Una denuncia pública encendió la alarma ambiental en Candelaria, donde se estaría llevando adelante una tala masiva de árboles en la ribera del río Paraná, a lo largo del paseo costanero. El planteo fue realizado por Julio César Ramírez, quien aseguró que obreros de una empresa contratista están arrancando de raíz la vegetación existente en el sector lindante a la calle asfaltada junto al río.
Según el testimonio, la intervención abarca el tramo que va desde las escalinatas del mirador hasta la zona del parque El Puma, con excepción de algunos predios cercados, que —de acuerdo a lo señalado— presuponen una propiedad privada. En el resto del recorrido, los trabajos incluirían derribe de árboles, desmalezamiento de veredas y sendas, y el retiro completo de la vegetación.
Ramírez sostuvo que los operarios le indicaron que la orden recibida fue una “tala rasa” con aplicación de herbicidas, y que la tarea se ejecuta con retroexcavadoras, grúas, motosierras y desmalezadoras, cargadas en camiones que operan de manera continua en la zona.
“Sólo somos contratistas de la EBY y cumplimos con lo que ordena el contrato”, habría sido la respuesta de los trabajadores, pertenecientes a la empresa AGB Construcciones, cuando el denunciante los increpó por el impacto ambiental de las tareas. Siempre según su relato, los árboles que habían crecido de forma espontánea entre los pedregales de la contención fueron arrancados de raíz y retirados del lugar, sin que quedaran rastros de la vegetación previa.
El vecino describió además que al menos la mitad del sector ya fue intervenido, mientras que en el momento de su observación una pala retroexcavadora continuaba extrayendo las últimas plantas que resistían. En ese contexto, uno de los operarios le habría señalado que el único espacio que no sería intervenido es el camping junto a playa Paraíso, mientras que el resto del paseo costero “va a volar”.

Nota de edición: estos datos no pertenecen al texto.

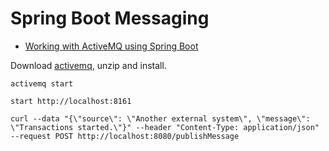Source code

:# Spring Boot Messaging

- [Working with ActiveMQ using Spring Boot](https://yewtu.be/watch?v=rupsZ27Ncvo)

Download [activemq](https://activemq.apache.org/components/classic/download/), unzip and install.

```shell
activemq start
```

```shell
start http://localhost:8161
```

```shell
curl --data "{\"source\": \"Another external system\", \"message\": \"Transactions started.\"}" --header "Content-Type: application/json" --request POST http://localhost:8080/publishMessage
```
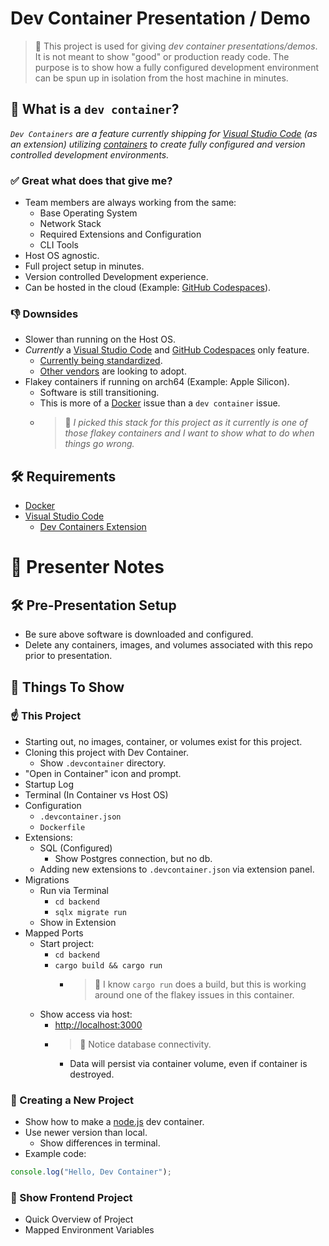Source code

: # Dev Container Presentation / Demo

> 🚨 This project is used for giving _dev container presentations/demos_. It is not meant to show "good" or production ready code. The purpose is to show how a fully configured development environment can be spun up in isolation from the host machine in minutes.


## 🚚 What is a `dev container`?

_`Dev Containers` are a feature currently shipping for [Visual Studio Code](https://code.visualstudio.com/) (as an extension) utilizing [containers](https://www.docker.com/resources/what-container/) to create fully configured and version controlled development environments._

### ✅ Great what does that give me?

* Team members are always working from the same:
  * Base Operating System
  * Network Stack
  * Required Extensions and Configuration
  * CLI Tools
* Host OS agnostic.
* Full project setup in minutes.
* Version controlled Development experience.
* Can be hosted in the cloud (Example: [GitHub Codespaces](https://github.com/features/codespaces)).

### 👎 Downsides

* Slower than running on the Host OS.
* _Currently_ a [Visual Studio Code](https://code.visualstudio.com/) and [GitHub Codespaces](https://github.com/features/codespaces) only feature.
  * [Currently being standardized](https://containers.dev/).
  * [Other vendors](https://youtrack.jetbrains.com/issue/IDEA-292050/Support-for-.devcontainer#focus=Comments-27-6005224.0-0) are looking to adopt.
* Flakey containers if running on arch64 (Example: Apple Silicon).
  * Software is still transitioning.
  * This is more of a [Docker](https://www.docker.com/) issue than a `dev container` issue.
  * > 🚨 _I picked this stack for this project as it currently is one of those flakey containers and I want to show what to do when things go wrong._


## 🛠️ Requirements

* [Docker](https://www.docker.com/)
* [Visual Studio Code](https://code.visualstudio.com/)
  * [Dev Containers Extension](https://marketplace.visualstudio.com/items?itemName=ms-vscode-remote.remote-containers)


# 💬 Presenter Notes

## 🛠️ Pre-Presentation Setup

* Be sure above software is downloaded and configured.
* Delete any containers, images, and volumes associated with this repo prior to presentation.


## 🧐 Things To Show

### ☝️ This Project

* Starting out, no images, container, or volumes exist for this project.
* Cloning this project with Dev Container.
  * Show `.devcontainer` directory. 
* "Open in Container" icon and prompt.
* Startup Log
* Terminal (In Container vs Host OS)
* Configuration
  * `.devcontainer.json`
  * `Dockerfile`
* Extensions:
  * SQL (Configured)
    * Show Postgres connection, but no db.
  * Adding new extensions to `.devcontainer.json` via extension panel.
* Migrations
  * Run via Terminal
    * `cd backend`
    * `sqlx migrate run`
  * Show in Extension
* Mapped Ports
  * Start project:
    * `cd backend`
    * `cargo build && cargo run`
      * > 🚨 I know `cargo run` does a build, but this is working around one of the flakey issues in this container.
  * Show access via host:
    * [http://localhost:3000](http://localhost:3000)
    * > 🚨 Notice database connectivity.
      * Data will persist via container volume, even if container is destroyed.

### 🎉 Creating a New Project

* Show how to make a [node.js](https://nodejs.org/en/) dev container.
* Use newer version than local.
  * Show differences in terminal.
* Example code:
```javascript
console.log("Hello, Dev Container");
```

### 🎨 Show Frontend Project

* Quick Overview of Project
* Mapped Environment Variables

La denuncia pone el foco en el valor ambiental de los árboles eliminados, muchos de ellos con aproximadamente una década de crecimiento, que cumplían funciones de protección del suelo, regulación térmica y aporte paisajístico en un área de uso recreativo. Ramírez cuestionó que la intervención responda a un criterio de “progreso mercantilista y ciego”, sin contemplar el impacto ecológico ni social.

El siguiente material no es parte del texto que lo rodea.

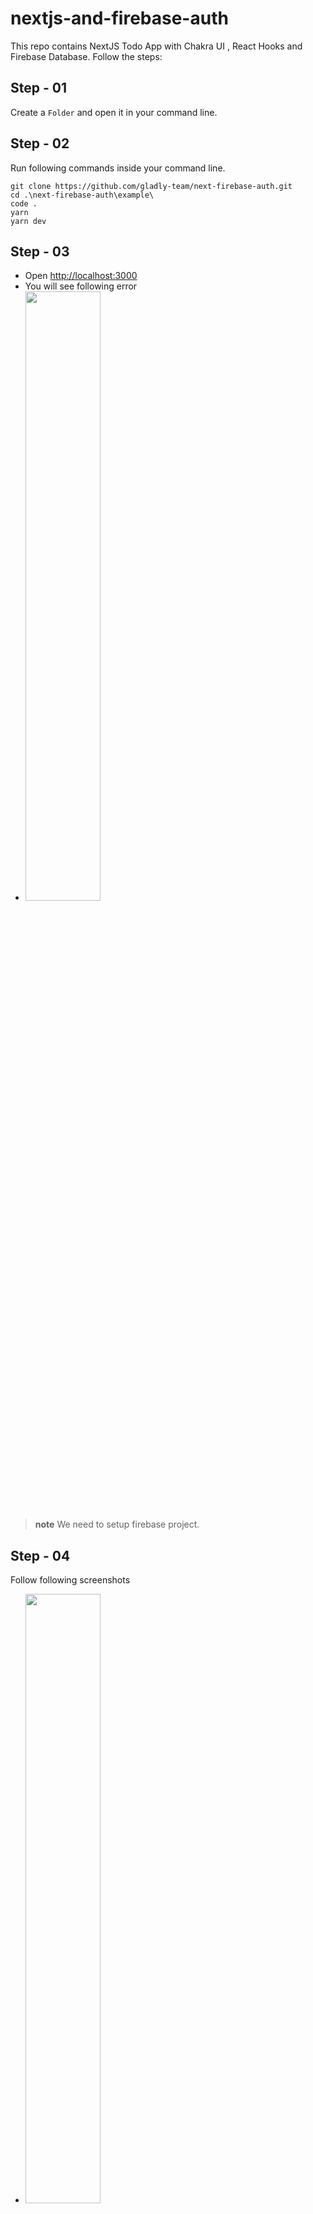 # nextjs-and-firebase-auth
This repo contains NextJS Todo App with Chakra UI , React Hooks and Firebase Database.
Follow the steps:

## Step - 01
Create a `Folder` and open it in your command line.

## Step - 02
Run following commands inside your command line.
```
git clone https://github.com/gladly-team/next-firebase-auth.git
cd .\next-firebase-auth\example\
code .
yarn
yarn dev
```

## Step - 03
- Open [http://localhost:3000](http://localhost:3000/)
- You will see following error
- <img width="50%" src="https://github.com/aahmedfaraz/nextjs-and-firebase-auth/blob/main/assets/images/init-error.PNG" />

> __note__
We need to setup firebase project.

## Step - 04
Follow following screenshots

- <img width="50%" src="https://github.com/aahmedfaraz/nextjs-and-firebase-auth/blob/main/assets/images/firebase-1.PNG" />
- <img width="50%" src="https://github.com/aahmedfaraz/nextjs-and-firebase-auth/blob/main/assets/images/firebase-2.PNG" />
- <img width="50%" src="https://github.com/aahmedfaraz/nextjs-and-firebase-auth/blob/main/assets/images/firebase-3.PNG" />
- <img width="50%" src="https://github.com/aahmedfaraz/nextjs-and-firebase-auth/blob/main/assets/images/firebase-4.PNG" />
- <img width="50%" src="https://github.com/aahmedfaraz/nextjs-and-firebase-auth/blob/main/assets/images/firebase-5.PNG" />
- <img width="50%" src="https://github.com/aahmedfaraz/nextjs-and-firebase-auth/blob/main/assets/images/firebase-6.PNG" />
- <img width="50%" src="https://github.com/aahmedfaraz/nextjs-and-firebase-auth/blob/main/assets/images/firebase-7.PNG" />
- <img width="50%" src="https://github.com/aahmedfaraz/nextjs-and-firebase-auth/blob/main/assets/images/firebase-8.PNG" />
- <img width="50%" src="https://github.com/aahmedfaraz/nextjs-and-firebase-auth/blob/main/assets/images/firebase-9.PNG" />
- <img width="50%" src="https://github.com/aahmedfaraz/nextjs-and-firebase-auth/blob/main/assets/images/firebase-10.PNG" />
- <img width="50%" src="https://github.com/aahmedfaraz/nextjs-and-firebase-auth/blob/main/assets/images/firebase-11.PNG" />
- <img width="50%" src="https://github.com/aahmedfaraz/nextjs-and-firebase-auth/blob/main/assets/images/firebase-12.PNG" />
- <img width="50%" src="https://github.com/aahmedfaraz/nextjs-and-firebase-auth/blob/main/assets/images/firebase-13.PNG" />
- <img width="50%" src="https://github.com/aahmedfaraz/nextjs-and-firebase-auth/blob/main/assets/images/firebase-14.PNG" />
- <img width="50%" src="https://github.com/aahmedfaraz/nextjs-and-firebase-auth/blob/main/assets/images/firebase-15.PNG" />
- <img width="50%" src="https://github.com/aahmedfaraz/nextjs-and-firebase-auth/blob/main/assets/images/firebase-16.PNG" />
- <img width="50%" src="https://github.com/aahmedfaraz/nextjs-and-firebase-auth/blob/main/assets/images/firebase-17.PNG" />
- <img width="50%" src="https://github.com/aahmedfaraz/nextjs-and-firebase-auth/blob/main/assets/images/firebase-18.PNG" />
- <img width="50%" src="https://github.com/aahmedfaraz/nextjs-and-firebase-auth/blob/main/assets/images/firebase-19.PNG" />
- <img width="50%" src="https://github.com/aahmedfaraz/nextjs-and-firebase-auth/blob/main/assets/images/firebase-20.PNG" />
- <img width="50%" src="https://github.com/aahmedfaraz/nextjs-and-firebase-auth/blob/main/assets/images/firebase-21.PNG" />
- <img width="50%" src="https://github.com/aahmedfaraz/nextjs-and-firebase-auth/blob/main/assets/images/firebase-22.PNG" />
- <img width="50%" src="https://github.com/aahmedfaraz/nextjs-and-firebase-auth/blob/main/assets/images/firebase-23.PNG" />
- <img width="50%" src="https://github.com/aahmedfaraz/nextjs-and-firebase-auth/blob/main/assets/images/firebase-24.PNG" />
- <img width="50%" src="https://github.com/aahmedfaraz/nextjs-and-firebase-auth/blob/main/assets/images/firebase-25.PNG" />
- <img width="50%" src="https://github.com/aahmedfaraz/nextjs-and-firebase-auth/blob/main/assets/images/firebase-26.PNG" />
- <img width="50%" src="https://github.com/aahmedfaraz/nextjs-and-firebase-auth/blob/main/assets/images/firebase-27.PNG" />
- <img width="50%" src="https://github.com/aahmedfaraz/nextjs-and-firebase-auth/blob/main/assets/images/firebase-28.PNG" />
- <img width="50%" src="https://github.com/aahmedfaraz/nextjs-and-firebase-auth/blob/main/assets/images/firebase-29.PNG" />
- <img width="50%" src="https://github.com/aahmedfaraz/nextjs-and-firebase-auth/blob/main/assets/images/firebase-30.PNG" />
- <img width="50%" src="https://github.com/aahmedfaraz/nextjs-and-firebase-auth/blob/main/assets/images/firebase-31.PNG" />
- <img width="50%" src="https://github.com/aahmedfaraz/nextjs-and-firebase-auth/blob/main/assets/images/firebase-32.PNG" />
- <img width="50%" src="https://github.com/aahmedfaraz/nextjs-and-firebase-auth/blob/main/assets/images/firebase-33.PNG" />
- <img width="50%" src="https://github.com/aahmedfaraz/nextjs-and-firebase-auth/blob/main/assets/images/firebase-34.PNG" />
- <img width="50%" src="https://github.com/aahmedfaraz/nextjs-and-firebase-auth/blob/main/assets/images/firebase-35.PNG" />
- <img width="50%" src="https://github.com/aahmedfaraz/nextjs-and-firebase-auth/blob/main/assets/images/firebase-36.PNG" />
- <img width="50%" src="https://github.com/aahmedfaraz/nextjs-and-firebase-auth/blob/main/assets/images/firebase-37.PNG" />
- <img width="50%" src="https://github.com/aahmedfaraz/nextjs-and-firebase-auth/blob/main/assets/images/firebase-38.PNG" />
- <img width="50%" src="https://github.com/aahmedfaraz/nextjs-and-firebase-auth/blob/main/assets/images/firebase-39.PNG" />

Hasta el momento, no se informó oficialmente si la obra cuenta con estudios de impacto ambiental, autorizaciones específicas o planes de remediación, ni cuál es el alcance exacto del proyecto impulsado por la Entidad Binacional Yacyretá en ese sector. La situación reabre el debate sobre el control de las intervenciones en áreas ribereñas y la responsabilidad de los organismos competentes para poner límites a posibles daños ambientales.